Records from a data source
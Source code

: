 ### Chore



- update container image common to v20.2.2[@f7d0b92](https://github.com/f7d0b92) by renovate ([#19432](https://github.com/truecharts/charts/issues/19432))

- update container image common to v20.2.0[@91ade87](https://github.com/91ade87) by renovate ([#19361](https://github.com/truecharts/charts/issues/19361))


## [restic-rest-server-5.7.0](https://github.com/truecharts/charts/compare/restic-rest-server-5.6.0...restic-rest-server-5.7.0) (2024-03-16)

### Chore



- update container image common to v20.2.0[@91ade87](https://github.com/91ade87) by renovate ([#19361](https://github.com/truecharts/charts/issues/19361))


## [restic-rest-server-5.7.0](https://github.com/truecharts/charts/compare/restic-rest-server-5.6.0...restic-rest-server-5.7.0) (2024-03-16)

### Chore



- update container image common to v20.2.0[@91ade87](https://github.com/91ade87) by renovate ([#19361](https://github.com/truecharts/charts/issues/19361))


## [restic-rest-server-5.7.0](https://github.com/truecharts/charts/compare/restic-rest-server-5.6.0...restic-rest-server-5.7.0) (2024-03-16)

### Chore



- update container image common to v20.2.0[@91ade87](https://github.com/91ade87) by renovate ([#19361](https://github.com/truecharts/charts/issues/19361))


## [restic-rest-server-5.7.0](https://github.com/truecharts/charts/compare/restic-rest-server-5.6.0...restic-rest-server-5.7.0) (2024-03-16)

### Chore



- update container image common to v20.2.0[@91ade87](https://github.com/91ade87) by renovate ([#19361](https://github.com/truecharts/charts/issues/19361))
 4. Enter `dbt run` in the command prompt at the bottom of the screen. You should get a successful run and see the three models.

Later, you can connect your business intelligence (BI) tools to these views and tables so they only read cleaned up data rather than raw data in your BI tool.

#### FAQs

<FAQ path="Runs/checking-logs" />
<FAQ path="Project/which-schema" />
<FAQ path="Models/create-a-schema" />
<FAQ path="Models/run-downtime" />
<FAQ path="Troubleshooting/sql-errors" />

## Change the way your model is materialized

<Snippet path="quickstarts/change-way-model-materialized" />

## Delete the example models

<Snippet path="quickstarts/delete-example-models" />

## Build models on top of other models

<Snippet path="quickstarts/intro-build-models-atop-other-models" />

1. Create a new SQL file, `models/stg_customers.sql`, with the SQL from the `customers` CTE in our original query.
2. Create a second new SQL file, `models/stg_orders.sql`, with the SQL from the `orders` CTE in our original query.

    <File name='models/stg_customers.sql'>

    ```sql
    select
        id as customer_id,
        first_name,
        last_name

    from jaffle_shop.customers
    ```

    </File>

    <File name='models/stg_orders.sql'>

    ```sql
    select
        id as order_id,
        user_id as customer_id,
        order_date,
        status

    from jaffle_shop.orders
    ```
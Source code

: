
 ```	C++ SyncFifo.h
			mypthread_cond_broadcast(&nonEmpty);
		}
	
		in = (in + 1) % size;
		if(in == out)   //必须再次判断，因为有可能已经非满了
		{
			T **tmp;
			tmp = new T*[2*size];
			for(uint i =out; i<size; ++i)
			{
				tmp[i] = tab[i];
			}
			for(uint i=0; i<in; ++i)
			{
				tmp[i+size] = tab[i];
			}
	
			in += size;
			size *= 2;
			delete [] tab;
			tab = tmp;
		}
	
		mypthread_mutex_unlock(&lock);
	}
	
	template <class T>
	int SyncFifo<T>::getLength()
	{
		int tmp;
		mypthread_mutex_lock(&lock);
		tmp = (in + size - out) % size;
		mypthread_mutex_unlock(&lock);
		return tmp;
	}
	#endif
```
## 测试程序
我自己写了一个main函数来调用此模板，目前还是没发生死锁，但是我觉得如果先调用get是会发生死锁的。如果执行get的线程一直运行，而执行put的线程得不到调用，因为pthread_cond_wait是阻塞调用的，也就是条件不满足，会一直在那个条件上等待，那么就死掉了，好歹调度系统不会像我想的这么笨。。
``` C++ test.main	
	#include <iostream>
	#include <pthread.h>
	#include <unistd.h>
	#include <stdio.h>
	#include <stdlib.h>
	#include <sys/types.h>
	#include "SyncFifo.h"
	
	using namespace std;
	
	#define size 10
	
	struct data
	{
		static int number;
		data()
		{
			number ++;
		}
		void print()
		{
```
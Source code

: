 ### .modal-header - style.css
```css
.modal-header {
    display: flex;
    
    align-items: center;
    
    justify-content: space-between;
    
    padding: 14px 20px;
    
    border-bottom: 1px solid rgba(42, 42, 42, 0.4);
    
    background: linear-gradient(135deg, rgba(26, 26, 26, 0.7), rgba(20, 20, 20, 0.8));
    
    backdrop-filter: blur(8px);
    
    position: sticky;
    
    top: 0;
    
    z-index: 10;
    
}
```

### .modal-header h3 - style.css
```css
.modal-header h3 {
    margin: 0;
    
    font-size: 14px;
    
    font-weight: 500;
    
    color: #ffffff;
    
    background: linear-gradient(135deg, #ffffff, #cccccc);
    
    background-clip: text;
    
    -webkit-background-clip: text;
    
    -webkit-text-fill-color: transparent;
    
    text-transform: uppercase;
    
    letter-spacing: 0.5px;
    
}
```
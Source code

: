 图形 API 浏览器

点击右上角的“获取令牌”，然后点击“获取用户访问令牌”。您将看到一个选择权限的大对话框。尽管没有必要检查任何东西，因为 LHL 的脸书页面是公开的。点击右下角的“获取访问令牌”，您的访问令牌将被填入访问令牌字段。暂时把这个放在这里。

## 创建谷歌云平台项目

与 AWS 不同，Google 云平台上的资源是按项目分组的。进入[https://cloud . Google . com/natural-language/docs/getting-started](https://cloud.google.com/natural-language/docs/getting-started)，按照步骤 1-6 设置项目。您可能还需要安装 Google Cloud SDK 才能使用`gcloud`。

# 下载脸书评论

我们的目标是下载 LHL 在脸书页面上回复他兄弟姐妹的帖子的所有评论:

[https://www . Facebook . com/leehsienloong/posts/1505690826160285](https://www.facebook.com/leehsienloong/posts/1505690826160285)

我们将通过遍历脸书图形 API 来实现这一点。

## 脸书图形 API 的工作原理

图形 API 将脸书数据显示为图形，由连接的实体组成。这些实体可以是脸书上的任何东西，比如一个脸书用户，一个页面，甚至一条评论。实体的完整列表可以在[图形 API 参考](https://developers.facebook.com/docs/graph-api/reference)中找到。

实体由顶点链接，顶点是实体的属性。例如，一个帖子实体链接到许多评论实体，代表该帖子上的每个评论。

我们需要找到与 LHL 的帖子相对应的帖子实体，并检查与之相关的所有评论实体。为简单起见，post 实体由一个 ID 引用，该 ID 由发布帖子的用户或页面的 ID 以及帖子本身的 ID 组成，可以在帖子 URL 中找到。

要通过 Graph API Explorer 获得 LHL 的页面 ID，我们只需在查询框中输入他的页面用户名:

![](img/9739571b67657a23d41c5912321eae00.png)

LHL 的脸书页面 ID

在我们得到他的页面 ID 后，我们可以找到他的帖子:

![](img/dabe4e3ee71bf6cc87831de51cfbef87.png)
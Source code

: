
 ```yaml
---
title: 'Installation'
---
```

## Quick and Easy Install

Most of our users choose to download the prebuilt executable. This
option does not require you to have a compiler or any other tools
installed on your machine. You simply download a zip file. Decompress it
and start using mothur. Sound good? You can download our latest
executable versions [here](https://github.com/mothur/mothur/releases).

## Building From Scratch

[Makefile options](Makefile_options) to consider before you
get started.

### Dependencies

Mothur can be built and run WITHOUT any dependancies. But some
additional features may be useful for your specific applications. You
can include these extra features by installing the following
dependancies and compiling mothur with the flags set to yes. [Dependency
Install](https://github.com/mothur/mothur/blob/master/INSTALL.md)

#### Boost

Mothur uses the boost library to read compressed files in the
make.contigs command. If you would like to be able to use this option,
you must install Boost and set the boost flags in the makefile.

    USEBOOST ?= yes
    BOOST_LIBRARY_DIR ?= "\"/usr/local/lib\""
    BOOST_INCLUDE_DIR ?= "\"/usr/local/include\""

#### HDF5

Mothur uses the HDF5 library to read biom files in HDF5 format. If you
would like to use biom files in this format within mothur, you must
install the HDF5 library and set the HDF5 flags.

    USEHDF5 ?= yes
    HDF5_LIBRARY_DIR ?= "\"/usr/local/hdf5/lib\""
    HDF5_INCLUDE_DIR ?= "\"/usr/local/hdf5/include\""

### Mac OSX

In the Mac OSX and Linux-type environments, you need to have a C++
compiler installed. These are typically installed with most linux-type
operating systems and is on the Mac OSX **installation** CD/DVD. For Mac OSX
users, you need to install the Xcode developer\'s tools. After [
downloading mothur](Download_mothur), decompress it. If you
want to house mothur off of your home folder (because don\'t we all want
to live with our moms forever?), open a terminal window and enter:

- _What is required_
Pull every line holding "include" out of the records.

- _Answer area_
	#include <iostream>
	#include <pthread.h>
	#include <unistd.h>
	#include <stdio.h>
	#include <stdlib.h>
	#include <sys/types.h>
	#include "SyncFifo.h"
can include these extra features by installing the following
    BOOST_INCLUDE_DIR ?= "\"/usr/local/include\""
    HDF5_INCLUDE_DIR ?= "\"/usr/local/hdf5/include\""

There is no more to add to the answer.